▶
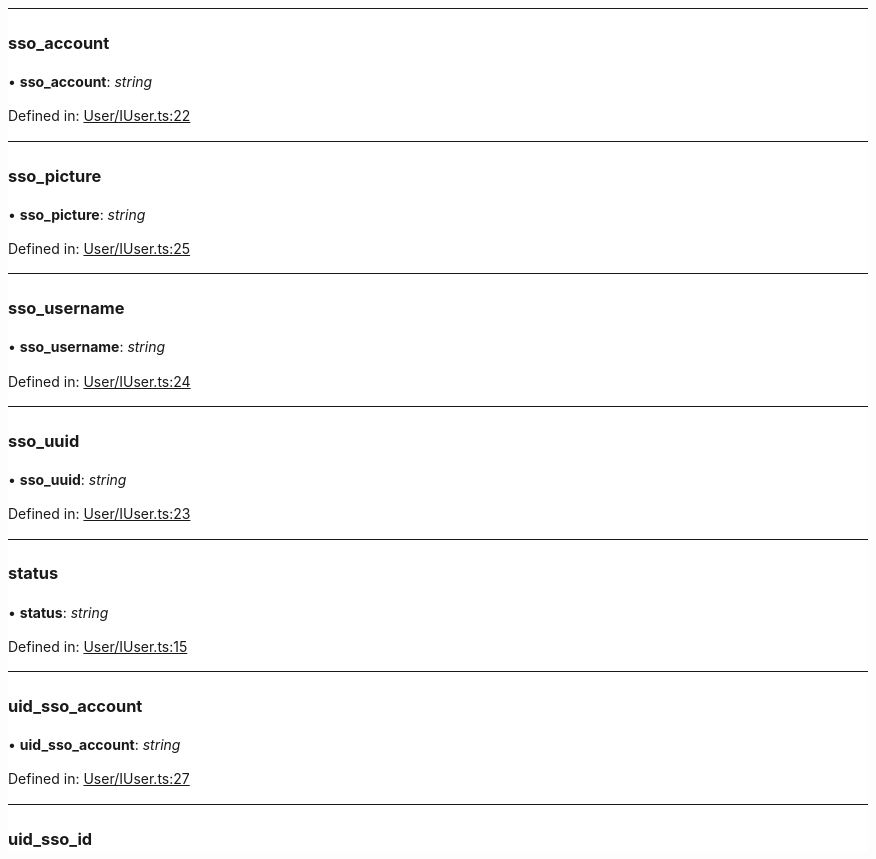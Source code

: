 ___

### sso\_account

• **sso\_account**: *string*

Defined in: [User/IUser.ts:22](https://github.com/thib3113/unifi-client/blob/a5b15ed/src/User/IUser.ts#L22)

___

### sso\_picture

• **sso\_picture**: *string*

Defined in: [User/IUser.ts:25](https://github.com/thib3113/unifi-client/blob/a5b15ed/src/User/IUser.ts#L25)

___

### sso\_username

• **sso\_username**: *string*

Defined in: [User/IUser.ts:24](https://github.com/thib3113/unifi-client/blob/a5b15ed/src/User/IUser.ts#L24)

___

### sso\_uuid

• **sso\_uuid**: *string*

Defined in: [User/IUser.ts:23](https://github.com/thib3113/unifi-client/blob/a5b15ed/src/User/IUser.ts#L23)

___

### status

• **status**: *string*

Defined in: [User/IUser.ts:15](https://github.com/thib3113/unifi-client/blob/a5b15ed/src/User/IUser.ts#L15)

___

### uid\_sso\_account

• **uid\_sso\_account**: *string*

Defined in: [User/IUser.ts:27](https://github.com/thib3113/unifi-client/blob/a5b15ed/src/User/IUser.ts#L27)

___

### uid\_sso\_id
◀
Leave the pictures out. Otherwise, output the listing above exactly.

● **Answer box**:
Source code

: ___

### sso\_account

• **sso\_account**: *string*

Defined in: [User/IUser.ts:22](https://github.com/thib3113/unifi-client/blob/a5b15ed/src/User/IUser.ts#L22)

___

### sso\_picture

• **sso\_picture**: *string*

Defined in: [User/IUser.ts:25](https://github.com/thib3113/unifi-client/blob/a5b15ed/src/User/IUser.ts#L25)

___

### sso\_username

• **sso\_username**: *string*

Defined in: [User/IUser.ts:24](https://github.com/thib3113/unifi-client/blob/a5b15ed/src/User/IUser.ts#L24)

___

### sso\_uuid

• **sso\_uuid**: *string*

Defined in: [User/IUser.ts:23](https://github.com/thib3113/unifi-client/blob/a5b15ed/src/User/IUser.ts#L23)

___

### status

• **status**: *string*

Defined in: [User/IUser.ts:15](https://github.com/thib3113/unifi-client/blob/a5b15ed/src/User/IUser.ts#L15)

___

### uid\_sso\_account

• **uid\_sso\_account**: *string*

Defined in: [User/IUser.ts:27](https://github.com/thib3113/unifi-client/blob/a5b15ed/src/User/IUser.ts#L27)

___

### uid\_sso\_id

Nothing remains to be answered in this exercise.